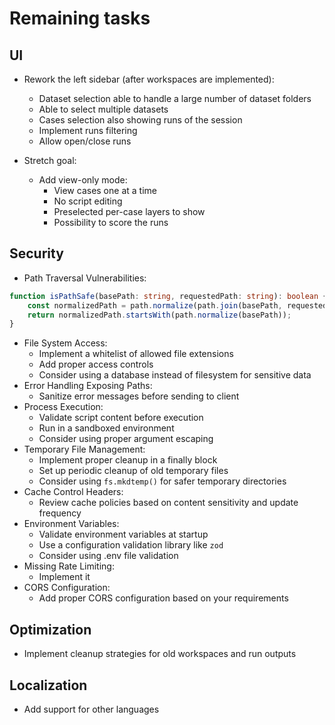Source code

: # Remaining tasks

## UI

- Rework the left sidebar (after workspaces are implemented):

  - Dataset selection able to handle a large number of dataset folders
  - Able to select multiple datasets
  - Cases selection also showing runs of the session
  - Implement runs filtering
  - Allow open/close runs

- Stretch goal:
  - Add view-only mode:
    - View cases one at a time
    - No script editing
    - Preselected per-case layers to show
    - Possibility to score the runs

## Security

- Path Traversal Vulnerabilities:

```typescript
function isPathSafe(basePath: string, requestedPath: string): boolean {
	const normalizedPath = path.normalize(path.join(basePath, requestedPath));
	return normalizedPath.startsWith(path.normalize(basePath));
}
```

- File System Access:
  - Implement a whitelist of allowed file extensions
  - Add proper access controls
  - Consider using a database instead of filesystem for sensitive data
- Error Handling Exposing Paths:
  - Sanitize error messages before sending to client
- Process Execution:
  - Validate script content before execution
  - Run in a sandboxed environment
  - Consider using proper argument escaping
- Temporary File Management:
  - Implement proper cleanup in a finally block
  - Set up periodic cleanup of old temporary files
  - Consider using `fs.mkdtemp()` for safer temporary directories
- Cache Control Headers:
  - Review cache policies based on content sensitivity and update frequency
- Environment Variables:
  - Validate environment variables at startup
  - Use a configuration validation library like `zod`
  - Consider using .env file validation
- Missing Rate Limiting:
  - Implement it
- CORS Configuration:
  - Add proper CORS configuration based on your requirements

## Optimization

- Implement cleanup strategies for old workspaces and run outputs

## Localization

- Add support for other languages
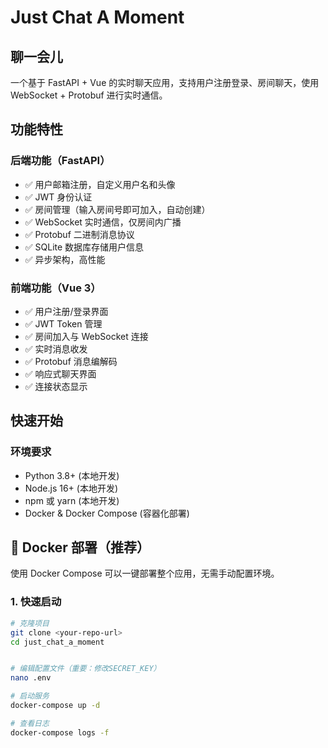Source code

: # Just Chat A Moment
## 聊一会儿

一个基于 FastAPI + Vue 的实时聊天应用，支持用户注册登录、房间聊天，使用 WebSocket + Protobuf 进行实时通信。

## 功能特性

### 后端功能（FastAPI）
- ✅ 用户邮箱注册，自定义用户名和头像
- ✅ JWT 身份认证
- ✅ 房间管理（输入房间号即可加入，自动创建）
- ✅ WebSocket 实时通信，仅房间内广播
- ✅ Protobuf 二进制消息协议
- ✅ SQLite 数据库存储用户信息
- ✅ 异步架构，高性能

### 前端功能（Vue 3）
- ✅ 用户注册/登录界面
- ✅ JWT Token 管理
- ✅ 房间加入与 WebSocket 连接
- ✅ 实时消息收发
- ✅ Protobuf 消息编解码
- ✅ 响应式聊天界面
- ✅ 连接状态显示

## 快速开始

### 环境要求
- Python 3.8+ (本地开发)
- Node.js 16+ (本地开发)
- npm 或 yarn (本地开发)
- Docker & Docker Compose (容器化部署)

## 🐳 Docker 部署（推荐）

使用 Docker Compose 可以一键部署整个应用，无需手动配置环境。

### 1. 快速启动

```bash
# 克隆项目
git clone <your-repo-url>
cd just_chat_a_moment


# 编辑配置文件（重要：修改SECRET_KEY）
nano .env

# 启动服务
docker-compose up -d

# 查看日志
docker-compose logs -f
```

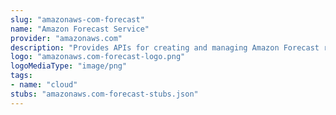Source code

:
 ```yaml
---
slug: "amazonaws-com-forecast"
name: "Amazon Forecast Service"
provider: "amazonaws.com"
description: "Provides APIs for creating and managing Amazon Forecast resources."
logo: "amazonaws.com-forecast-logo.png"
logoMediaType: "image/png"
tags:
- name: "cloud"
stubs: "amazonaws.com-forecast-stubs.json"
---
```

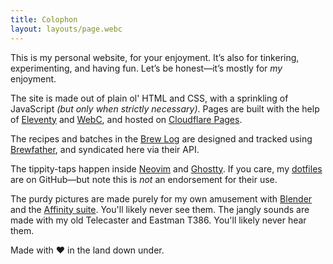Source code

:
 ```yaml
---
title: Colophon
layout: layouts/page.webc
---
```


This is my personal website, for your enjoyment. It’s also for tinkering, experimenting, and having fun. Let’s be honest—it’s mostly for _my_ enjoyment.

The site is made out of plain ol' HTML and CSS, with a sprinkling of JavaScript _(but only when strictly necessary)_. Pages are built with the help of [Eleventy](https://www.11ty.dev/) and [WebC](https://github.com/11ty/webc), and hosted on [Cloudflare Pages](https://pages.cloudflare.com/).

The recipes and batches in the [Brew Log](/beer/brew-log/) are designed and tracked using [Brewfather](https://brewfather.app/), and syndicated here via their API.

The tippity-taps happen inside [Neovim](https://neovim.io/) and [Ghostty](https://ghostty.org/). If you care, my [dotfiles](https://github.com/andybluntish/dotfiles) are on GitHub—but note this is _not_ an endorsement for their use.

The purdy pictures are made purely for my own amusement with [Blender](https://www.blender.org/) and the [Affinity suite](https://affinity.serif.com/). You'll likely never see them. The jangly sounds are made with my old Telecaster and Eastman T386. You'll likely never hear them.

Made with <span role="img" aria-label="red heart">❤️</span> in the land down under.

==*==

What's needed is an exact copy of the records above from the line containing "- Consider using .env file validation" down to the line containing "- ✅ 用户注册/登录界面", both included, without any pictures.

  - Consider using .env file validation
- Missing Rate Limiting:
  - Implement it
- CORS Configuration:
  - Add proper CORS configuration based on your requirements

## Optimization

- Implement cleanup strategies for old workspaces and run outputs

## Localization

- Add support for other languages
Source code

: # Just Chat A Moment
## 聊一会儿

一个基于 FastAPI + Vue 的实时聊天应用，支持用户注册登录、房间聊天，使用 WebSocket + Protobuf 进行实时通信。

## 功能特性

### 后端功能（FastAPI）
- ✅ 用户邮箱注册，自定义用户名和头像
- ✅ JWT 身份认证
- ✅ 房间管理（输入房间号即可加入，自动创建）
- ✅ WebSocket 实时通信，仅房间内广播
- ✅ Protobuf 二进制消息协议
- ✅ SQLite 数据库存储用户信息
- ✅ 异步架构，高性能

### 前端功能（Vue 3）
- ✅ 用户注册/登录界面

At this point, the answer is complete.